_GIVEN RECORDS_.
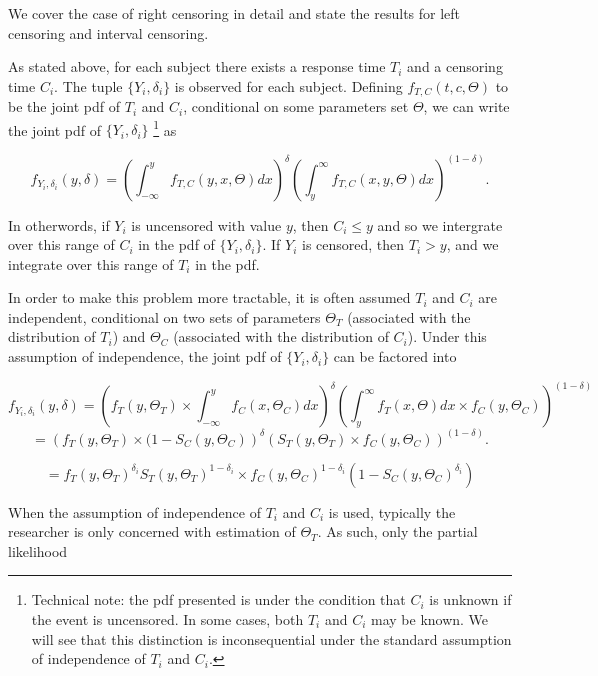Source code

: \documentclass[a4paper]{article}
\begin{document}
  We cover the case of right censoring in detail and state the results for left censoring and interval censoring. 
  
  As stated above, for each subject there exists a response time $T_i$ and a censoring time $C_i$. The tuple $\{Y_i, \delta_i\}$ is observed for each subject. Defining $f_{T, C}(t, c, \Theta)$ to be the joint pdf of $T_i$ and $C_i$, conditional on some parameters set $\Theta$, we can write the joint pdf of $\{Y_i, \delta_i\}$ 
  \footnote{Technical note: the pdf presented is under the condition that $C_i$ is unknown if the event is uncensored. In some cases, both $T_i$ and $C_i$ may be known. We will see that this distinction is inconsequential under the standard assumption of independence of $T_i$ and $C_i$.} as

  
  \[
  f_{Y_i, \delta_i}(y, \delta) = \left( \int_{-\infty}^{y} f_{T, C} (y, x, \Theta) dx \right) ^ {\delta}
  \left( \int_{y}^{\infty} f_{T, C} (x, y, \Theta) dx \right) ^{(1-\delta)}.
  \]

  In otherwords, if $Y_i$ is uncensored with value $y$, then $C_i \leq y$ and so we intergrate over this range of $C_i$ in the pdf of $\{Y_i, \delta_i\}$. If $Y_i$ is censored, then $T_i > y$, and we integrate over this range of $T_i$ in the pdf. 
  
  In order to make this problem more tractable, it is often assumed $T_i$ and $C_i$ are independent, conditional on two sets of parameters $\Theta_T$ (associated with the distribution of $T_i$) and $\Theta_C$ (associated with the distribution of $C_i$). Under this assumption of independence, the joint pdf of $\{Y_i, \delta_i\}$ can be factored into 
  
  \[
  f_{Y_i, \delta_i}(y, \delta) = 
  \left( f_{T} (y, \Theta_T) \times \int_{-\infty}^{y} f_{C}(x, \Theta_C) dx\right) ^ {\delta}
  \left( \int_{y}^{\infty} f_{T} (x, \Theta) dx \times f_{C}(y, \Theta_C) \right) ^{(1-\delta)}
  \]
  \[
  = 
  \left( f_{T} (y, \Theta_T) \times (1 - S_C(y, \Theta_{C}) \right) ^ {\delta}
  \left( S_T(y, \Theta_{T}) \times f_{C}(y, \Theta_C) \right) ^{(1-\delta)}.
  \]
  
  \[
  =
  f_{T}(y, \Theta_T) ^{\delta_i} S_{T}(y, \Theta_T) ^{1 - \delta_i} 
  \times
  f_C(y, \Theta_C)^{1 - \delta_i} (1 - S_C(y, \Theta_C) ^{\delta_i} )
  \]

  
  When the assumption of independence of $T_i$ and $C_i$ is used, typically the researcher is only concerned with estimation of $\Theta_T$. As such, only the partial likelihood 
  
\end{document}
--
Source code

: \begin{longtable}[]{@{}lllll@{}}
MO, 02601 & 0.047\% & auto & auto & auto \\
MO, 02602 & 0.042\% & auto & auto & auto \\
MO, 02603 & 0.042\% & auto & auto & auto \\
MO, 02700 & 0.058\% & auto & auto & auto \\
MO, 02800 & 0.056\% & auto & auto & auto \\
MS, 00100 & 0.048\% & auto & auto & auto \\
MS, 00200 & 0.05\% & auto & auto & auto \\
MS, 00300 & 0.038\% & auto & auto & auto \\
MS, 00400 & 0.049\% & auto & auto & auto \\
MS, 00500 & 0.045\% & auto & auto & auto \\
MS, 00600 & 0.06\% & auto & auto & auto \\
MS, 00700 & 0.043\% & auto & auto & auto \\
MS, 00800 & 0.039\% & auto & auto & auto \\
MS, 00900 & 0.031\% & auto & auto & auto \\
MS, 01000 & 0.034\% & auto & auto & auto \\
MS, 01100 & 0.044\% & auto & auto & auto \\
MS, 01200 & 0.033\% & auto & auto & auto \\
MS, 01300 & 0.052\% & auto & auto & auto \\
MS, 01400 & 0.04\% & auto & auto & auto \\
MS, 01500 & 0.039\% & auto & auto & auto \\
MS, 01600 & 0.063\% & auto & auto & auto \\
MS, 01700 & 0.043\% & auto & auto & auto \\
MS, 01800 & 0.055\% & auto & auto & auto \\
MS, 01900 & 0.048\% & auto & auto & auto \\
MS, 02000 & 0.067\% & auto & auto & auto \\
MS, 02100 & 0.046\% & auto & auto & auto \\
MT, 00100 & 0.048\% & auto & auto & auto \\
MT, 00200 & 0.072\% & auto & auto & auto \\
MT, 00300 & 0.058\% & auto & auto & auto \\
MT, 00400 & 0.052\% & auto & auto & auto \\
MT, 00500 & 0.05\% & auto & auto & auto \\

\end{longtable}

_EXERCISE DESCRIPTION_.
A complete answer reproduces every line of the records in which the word "left" occurs.

_YOUR RESPONSE_.
  We cover the case of right censoring in detail and state the results for left censoring and interval censoring. 
  f_{Y_i, \delta_i}(y, \delta) = \left( \int_{-\infty}^{y} f_{T, C} (y, x, \Theta) dx \right) ^ {\delta}
  \left( \int_{y}^{\infty} f_{T, C} (x, y, \Theta) dx \right) ^{(1-\delta)}.
  \left( f_{T} (y, \Theta_T) \times \int_{-\infty}^{y} f_{C}(x, \Theta_C) dx\right) ^ {\delta}
  \left( \int_{y}^{\infty} f_{T} (x, \Theta) dx \times f_{C}(y, \Theta_C) \right) ^{(1-\delta)}
  \left( f_{T} (y, \Theta_T) \times (1 - S_C(y, \Theta_{C}) \right) ^ {\delta}
  \left( S_T(y, \Theta_{T}) \times f_{C}(y, \Theta_C) \right) ^{(1-\delta)}.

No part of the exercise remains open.